Activity ▸
Only an exact copy of the entries will serve as the answer.
━━━━━ Data to use
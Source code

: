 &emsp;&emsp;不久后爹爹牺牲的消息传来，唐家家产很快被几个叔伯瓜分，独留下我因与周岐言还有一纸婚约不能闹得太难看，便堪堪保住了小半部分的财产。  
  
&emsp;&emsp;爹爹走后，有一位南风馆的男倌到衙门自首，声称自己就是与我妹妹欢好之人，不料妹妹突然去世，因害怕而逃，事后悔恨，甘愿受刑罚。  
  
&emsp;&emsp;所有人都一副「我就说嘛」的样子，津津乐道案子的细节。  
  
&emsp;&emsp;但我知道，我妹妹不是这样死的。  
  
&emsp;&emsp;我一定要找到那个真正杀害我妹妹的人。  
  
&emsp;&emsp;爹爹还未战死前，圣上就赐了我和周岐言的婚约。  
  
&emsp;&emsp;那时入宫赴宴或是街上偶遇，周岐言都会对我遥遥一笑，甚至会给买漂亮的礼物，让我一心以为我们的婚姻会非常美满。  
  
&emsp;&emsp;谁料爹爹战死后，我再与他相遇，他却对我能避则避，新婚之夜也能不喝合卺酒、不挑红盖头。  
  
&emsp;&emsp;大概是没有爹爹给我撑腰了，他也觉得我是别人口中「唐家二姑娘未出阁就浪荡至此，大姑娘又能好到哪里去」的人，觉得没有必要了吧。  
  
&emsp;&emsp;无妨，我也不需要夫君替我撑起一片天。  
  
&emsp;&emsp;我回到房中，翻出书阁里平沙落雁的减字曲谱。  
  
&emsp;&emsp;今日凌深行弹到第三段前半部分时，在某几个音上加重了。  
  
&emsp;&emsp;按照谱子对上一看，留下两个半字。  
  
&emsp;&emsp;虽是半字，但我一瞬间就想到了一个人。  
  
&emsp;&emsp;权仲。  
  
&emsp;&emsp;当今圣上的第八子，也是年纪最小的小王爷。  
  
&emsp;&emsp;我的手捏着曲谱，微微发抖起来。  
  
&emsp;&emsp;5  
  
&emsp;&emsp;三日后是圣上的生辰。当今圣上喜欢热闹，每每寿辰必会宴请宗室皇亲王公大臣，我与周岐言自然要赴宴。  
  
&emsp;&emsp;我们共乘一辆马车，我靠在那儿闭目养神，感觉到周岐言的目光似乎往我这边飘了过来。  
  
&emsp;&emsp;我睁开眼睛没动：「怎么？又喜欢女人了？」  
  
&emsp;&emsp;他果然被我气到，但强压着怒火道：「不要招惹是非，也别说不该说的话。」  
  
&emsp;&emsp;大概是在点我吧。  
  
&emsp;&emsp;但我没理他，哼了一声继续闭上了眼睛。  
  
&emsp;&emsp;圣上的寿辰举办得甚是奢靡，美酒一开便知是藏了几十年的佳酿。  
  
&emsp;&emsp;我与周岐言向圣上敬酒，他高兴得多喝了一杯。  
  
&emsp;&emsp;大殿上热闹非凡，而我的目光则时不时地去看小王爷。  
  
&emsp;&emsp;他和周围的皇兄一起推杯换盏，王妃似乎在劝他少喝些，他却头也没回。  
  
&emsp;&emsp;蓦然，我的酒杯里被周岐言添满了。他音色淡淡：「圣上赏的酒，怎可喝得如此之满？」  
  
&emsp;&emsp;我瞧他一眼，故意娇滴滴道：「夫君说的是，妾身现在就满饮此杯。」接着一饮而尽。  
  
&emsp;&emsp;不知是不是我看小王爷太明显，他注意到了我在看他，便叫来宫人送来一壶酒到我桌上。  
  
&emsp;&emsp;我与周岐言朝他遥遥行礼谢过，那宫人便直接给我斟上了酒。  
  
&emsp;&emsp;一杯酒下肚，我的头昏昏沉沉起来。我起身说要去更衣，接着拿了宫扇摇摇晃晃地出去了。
━━━━━━━━━━
Output below ▸
Source code

: &emsp;&emsp;不久后爹爹牺牲的消息传来，唐家家产很快被几个叔伯瓜分，独留下我因与周岐言还有一纸婚约不能闹得太难看，便堪堪保住了小半部分的财产。  
  
&emsp;&emsp;爹爹走后，有一位南风馆的男倌到衙门自首，声称自己就是与我妹妹欢好之人，不料妹妹突然去世，因害怕而逃，事后悔恨，甘愿受刑罚。  
  
&emsp;&emsp;所有人都一副「我就说嘛」的样子，津津乐道案子的细节。  
  
&emsp;&emsp;但我知道，我妹妹不是这样死的。  
  
&emsp;&emsp;我一定要找到那个真正杀害我妹妹的人。  
  
&emsp;&emsp;爹爹还未战死前，圣上就赐了我和周岐言的婚约。  
  
&emsp;&emsp;那时入宫赴宴或是街上偶遇，周岐言都会对我遥遥一笑，甚至会给买漂亮的礼物，让我一心以为我们的婚姻会非常美满。  
  
&emsp;&emsp;谁料爹爹战死后，我再与他相遇，他却对我能避则避，新婚之夜也能不喝合卺酒、不挑红盖头。  
  
&emsp;&emsp;大概是没有爹爹给我撑腰了，他也觉得我是别人口中「唐家二姑娘未出阁就浪荡至此，大姑娘又能好到哪里去」的人，觉得没有必要了吧。  
  
&emsp;&emsp;无妨，我也不需要夫君替我撑起一片天。  
  
&emsp;&emsp;我回到房中，翻出书阁里平沙落雁的减字曲谱。  
  
&emsp;&emsp;今日凌深行弹到第三段前半部分时，在某几个音上加重了。  
  
&emsp;&emsp;按照谱子对上一看，留下两个半字。  
  
&emsp;&emsp;虽是半字，但我一瞬间就想到了一个人。  
  
&emsp;&emsp;权仲。  
  
&emsp;&emsp;当今圣上的第八子，也是年纪最小的小王爷。  
  
&emsp;&emsp;我的手捏着曲谱，微微发抖起来。  
  
&emsp;&emsp;5  
  
&emsp;&emsp;三日后是圣上的生辰。当今圣上喜欢热闹，每每寿辰必会宴请宗室皇亲王公大臣，我与周岐言自然要赴宴。  
  
&emsp;&emsp;我们共乘一辆马车，我靠在那儿闭目养神，感觉到周岐言的目光似乎往我这边飘了过来。  
  
&emsp;&emsp;我睁开眼睛没动：「怎么？又喜欢女人了？」  
  
&emsp;&emsp;他果然被我气到，但强压着怒火道：「不要招惹是非，也别说不该说的话。」  
  
&emsp;&emsp;大概是在点我吧。  
  
&emsp;&emsp;但我没理他，哼了一声继续闭上了眼睛。  
  
&emsp;&emsp;圣上的寿辰举办得甚是奢靡，美酒一开便知是藏了几十年的佳酿。  
  
&emsp;&emsp;我与周岐言向圣上敬酒，他高兴得多喝了一杯。  
  
&emsp;&emsp;大殿上热闹非凡，而我的目光则时不时地去看小王爷。  
  
&emsp;&emsp;他和周围的皇兄一起推杯换盏，王妃似乎在劝他少喝些，他却头也没回。  
  
&emsp;&emsp;蓦然，我的酒杯里被周岐言添满了。他音色淡淡：「圣上赏的酒，怎可喝得如此之满？」  
  
&emsp;&emsp;我瞧他一眼，故意娇滴滴道：「夫君说的是，妾身现在就满饮此杯。」接着一饮而尽。  
  
&emsp;&emsp;不知是不是我看小王爷太明显，他注意到了我在看他，便叫来宫人送来一壶酒到我桌上。  
  
&emsp;&emsp;我与周岐言朝他遥遥行礼谢过，那宫人便直接给我斟上了酒。  
  
&emsp;&emsp;一杯酒下肚，我的头昏昏沉沉起来。我起身说要去更衣，接着拿了宫扇摇摇晃晃地出去了。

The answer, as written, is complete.